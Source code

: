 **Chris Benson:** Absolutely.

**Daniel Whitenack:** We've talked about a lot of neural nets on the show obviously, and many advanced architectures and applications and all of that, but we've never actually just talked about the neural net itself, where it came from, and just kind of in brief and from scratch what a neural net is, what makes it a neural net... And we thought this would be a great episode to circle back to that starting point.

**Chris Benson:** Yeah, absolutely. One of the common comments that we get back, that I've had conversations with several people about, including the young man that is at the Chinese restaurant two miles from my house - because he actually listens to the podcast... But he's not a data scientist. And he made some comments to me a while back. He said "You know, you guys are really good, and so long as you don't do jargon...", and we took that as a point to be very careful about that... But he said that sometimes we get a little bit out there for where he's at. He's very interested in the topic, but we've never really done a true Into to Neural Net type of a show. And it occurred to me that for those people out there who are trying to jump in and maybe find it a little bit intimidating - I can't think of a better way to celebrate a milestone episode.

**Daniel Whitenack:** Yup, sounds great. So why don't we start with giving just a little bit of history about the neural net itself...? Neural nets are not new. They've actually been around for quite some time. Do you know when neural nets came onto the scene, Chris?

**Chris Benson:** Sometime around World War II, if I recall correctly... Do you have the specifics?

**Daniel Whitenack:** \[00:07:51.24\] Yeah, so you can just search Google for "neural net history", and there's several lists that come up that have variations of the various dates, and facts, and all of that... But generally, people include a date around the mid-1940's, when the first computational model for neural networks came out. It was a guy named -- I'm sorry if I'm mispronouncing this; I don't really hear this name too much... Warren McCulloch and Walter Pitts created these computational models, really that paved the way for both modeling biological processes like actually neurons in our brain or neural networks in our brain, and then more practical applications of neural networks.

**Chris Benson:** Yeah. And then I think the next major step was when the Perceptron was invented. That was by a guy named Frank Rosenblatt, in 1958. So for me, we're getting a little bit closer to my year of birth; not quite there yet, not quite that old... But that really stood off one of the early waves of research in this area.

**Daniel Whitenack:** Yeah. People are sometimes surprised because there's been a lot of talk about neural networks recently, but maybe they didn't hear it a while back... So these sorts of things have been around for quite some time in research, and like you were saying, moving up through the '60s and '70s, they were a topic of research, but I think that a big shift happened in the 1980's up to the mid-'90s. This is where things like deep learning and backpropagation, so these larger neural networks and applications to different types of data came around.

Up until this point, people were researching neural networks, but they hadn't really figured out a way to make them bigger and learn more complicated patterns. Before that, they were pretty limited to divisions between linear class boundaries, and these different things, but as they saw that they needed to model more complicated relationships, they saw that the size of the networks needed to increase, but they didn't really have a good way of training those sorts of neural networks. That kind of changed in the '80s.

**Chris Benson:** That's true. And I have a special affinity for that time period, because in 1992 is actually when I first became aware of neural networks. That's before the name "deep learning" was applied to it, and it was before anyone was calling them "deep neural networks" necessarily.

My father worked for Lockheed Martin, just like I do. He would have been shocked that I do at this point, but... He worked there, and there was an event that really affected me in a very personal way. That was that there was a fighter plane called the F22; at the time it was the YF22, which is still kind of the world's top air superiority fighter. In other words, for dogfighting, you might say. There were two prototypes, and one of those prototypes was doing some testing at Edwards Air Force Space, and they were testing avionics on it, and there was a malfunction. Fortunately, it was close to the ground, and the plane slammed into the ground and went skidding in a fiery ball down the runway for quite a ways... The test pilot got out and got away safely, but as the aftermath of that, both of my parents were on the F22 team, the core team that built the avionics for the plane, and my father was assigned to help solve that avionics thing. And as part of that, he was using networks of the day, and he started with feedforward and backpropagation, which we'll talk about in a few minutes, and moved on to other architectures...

================================

→ WORK REQUIRED:
The entries above are to be retyped exactly, with nothing left out.

→ COMPLETED TASK:
Source code

: **Chris Benson:** Absolutely.

**Daniel Whitenack:** We've talked about a lot of neural nets on the show obviously, and many advanced architectures and applications and all of that, but we've never actually just talked about the neural net itself, where it came from, and just kind of in brief and from scratch what a neural net is, what makes it a neural net... And we thought this would be a great episode to circle back to that starting point.

**Chris Benson:** Yeah, absolutely. One of the common comments that we get back, that I've had conversations with several people about, including the young man that is at the Chinese restaurant two miles from my house - because he actually listens to the podcast... But he's not a data scientist. And he made some comments to me a while back. He said "You know, you guys are really good, and so long as you don't do jargon...", and we took that as a point to be very careful about that... But he said that sometimes we get a little bit out there for where he's at. He's very interested in the topic, but we've never really done a true Into to Neural Net type of a show. And it occurred to me that for those people out there who are trying to jump in and maybe find it a little bit intimidating - I can't think of a better way to celebrate a milestone episode.

**Daniel Whitenack:** Yup, sounds great. So why don't we start with giving just a little bit of history about the neural net itself...? Neural nets are not new. They've actually been around for quite some time. Do you know when neural nets came onto the scene, Chris?

**Chris Benson:** Sometime around World War II, if I recall correctly... Do you have the specifics?

**Daniel Whitenack:** \[00:07:51.24\] Yeah, so you can just search Google for "neural net history", and there's several lists that come up that have variations of the various dates, and facts, and all of that... But generally, people include a date around the mid-1940's, when the first computational model for neural networks came out. It was a guy named -- I'm sorry if I'm mispronouncing this; I don't really hear this name too much... Warren McCulloch and Walter Pitts created these computational models, really that paved the way for both modeling biological processes like actually neurons in our brain or neural networks in our brain, and then more practical applications of neural networks.

**Chris Benson:** Yeah. And then I think the next major step was when the Perceptron was invented. That was by a guy named Frank Rosenblatt, in 1958. So for me, we're getting a little bit closer to my year of birth; not quite there yet, not quite that old... But that really stood off one of the early waves of research in this area.

**Daniel Whitenack:** Yeah. People are sometimes surprised because there's been a lot of talk about neural networks recently, but maybe they didn't hear it a while back... So these sorts of things have been around for quite some time in research, and like you were saying, moving up through the '60s and '70s, they were a topic of research, but I think that a big shift happened in the 1980's up to the mid-'90s. This is where things like deep learning and backpropagation, so these larger neural networks and applications to different types of data came around.

Up until this point, people were researching neural networks, but they hadn't really figured out a way to make them bigger and learn more complicated patterns. Before that, they were pretty limited to divisions between linear class boundaries, and these different things, but as they saw that they needed to model more complicated relationships, they saw that the size of the networks needed to increase, but they didn't really have a good way of training those sorts of neural networks. That kind of changed in the '80s.

**Chris Benson:** That's true. And I have a special affinity for that time period, because in 1992 is actually when I first became aware of neural networks. That's before the name "deep learning" was applied to it, and it was before anyone was calling them "deep neural networks" necessarily.

My father worked for Lockheed Martin, just like I do. He would have been shocked that I do at this point, but... He worked there, and there was an event that really affected me in a very personal way. That was that there was a fighter plane called the F22; at the time it was the YF22, which is still kind of the world's top air superiority fighter. In other words, for dogfighting, you might say. There were two prototypes, and one of those prototypes was doing some testing at Edwards Air Force Space, and they were testing avionics on it, and there was a malfunction. Fortunately, it was close to the ground, and the plane slammed into the ground and went skidding in a fiery ball down the runway for quite a ways... The test pilot got out and got away safely, but as the aftermath of that, both of my parents were on the F22 team, the core team that built the avionics for the plane, and my father was assigned to help solve that avionics thing. And as part of that, he was using networks of the day, and he started with feedforward and backpropagation, which we'll talk about in a few minutes, and moved on to other architectures...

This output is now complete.